BTW, you forgot XiTi as a mobile analytics tool, seems to be quite powerful to me ![]()
Judah added the following ...
Mukesh: That’s great to hear. I’m glad you found the blog helpful! Packet sniffers intercept and log traffic passing over a network. They capture and decode packets and decipher them. In Mobile Analytics, the packet sniffer sits on your network, and captures the requests from the phone/responses from the web server. In image-based data collection for mobile analytics, the server creates the image tag based on the requirements for the analytics technology, instead of browser/javascript method on the “normal” web. Hope that makes sense! Thanks for reading my blog and commenting!
jip: Indeed. You are correct! And you may have to use alt text on the image. In addition, the image may get cached, so you need to find a way to randomize it. I’ve added Xiti to the list above.
Thanks for the comment and for reading my blog! ![]()
Ray Anderson added the following ...
We have just released an upgrade to Bango Analytics (V3), to make the information collected easier to see / use. Have a look at bango.com/analytics
Sniffing is an interesting technique, but it can be difficult to deploy if you can’t “sit” in the request stream in front of the webserver - like if you are hosted somewhere for example.
Judah added the following ...
Thanks for the pointer Ray!
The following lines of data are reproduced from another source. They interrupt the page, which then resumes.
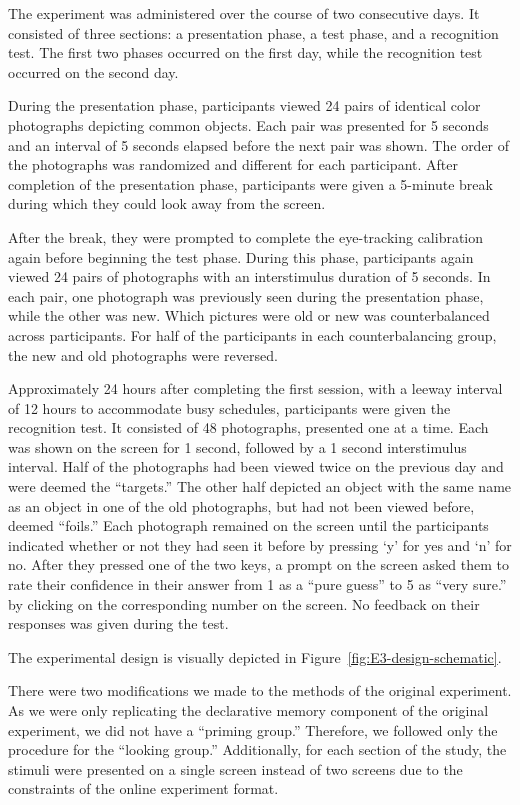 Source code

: \documentclass[
  man,floatsintext]{apa6}
\begin{document}
The experiment was administered over the course of two
consecutive days. It consisted of three sections: a presentation phase,
a test phase, and a recognition test. The first two phases occurred on
the first day, while the recognition test occurred on the second day.

During the presentation phase, participants viewed 24 pairs of identical
color photographs depicting common objects. Each pair was presented for
5 seconds and an interval of 5 seconds elapsed before the next pair was
shown. The order of the photographs was randomized and different for
each participant. After completion of the presentation phase,
participants were given a 5-minute break during which they could look
away from the screen.

After the break, they were prompted to complete the eye-tracking
calibration again before beginning the test phase. During this phase,
participants again viewed 24 pairs of photographs with an interstimulus
duration of 5 seconds. In each pair, one photograph was previously seen
during the presentation phase, while the other was new. Which pictures
were old or new was counterbalanced across participants.
For half of the participants in each counterbalancing group, the new and
old photographs were
reversed.

Approximately 24 hours after completing the first session, with a leeway
interval of 12 hours to accommodate busy schedules, participants were
given the recognition test. It consisted of 48 photographs, presented
one at a time. Each was shown on the screen for 1 second, followed by a
1 second interstimulus interval. Half of the photographs had been
viewed twice on the previous day and were deemed the ``targets.'' The
other half depicted an object with the same name as an object in one of
the old photographs, but had not been viewed before, deemed ``foils.''
Each photograph remained on the screen until the participants indicated
whether or not they had seen it before by pressing `y' for yes and `n'
for no. After they pressed one of the two keys, a prompt on the screen
asked them to rate their confidence in their answer from 1 as a ``pure
guess'' to 5 as ``very sure.'' by clicking on the corresponding number on
the screen. No feedback on their responses was given during the test.

The experimental design is visually depicted in Figure~\ref{fig:E3-design-schematic}.

There were two modifications we made to the methods of the original
experiment. As we were only replicating the declarative memory component
of the original experiment, we did not have a ``priming group.''
Therefore, we followed only the procedure for the ``looking group.''
Additionally, for each section of the study, the stimuli were presented
on a single screen instead of two screens due to the constraints of the
online experiment format.
\end{document}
I’m intrigued and impressed by what Bango is doing for mobile analytics, particularly your focus on API’s. Agreed about sniffing. I’d argue that it’s not only difficult if you are hosted by a third party, but it can also be challenging to convince a large company to deploy internally in a data center.

Florian Pihs added the following ...
Thanks Judah, for the quick summary. One stupid question I meant to ask on Phil’s post already… How do you “stuff the image tag with query strings that will collect the data you require” when you cannot dynamically assemble the query string.
My understanding was that “stuffing the image tag with query strings” was they way all JS based tags worked anyway.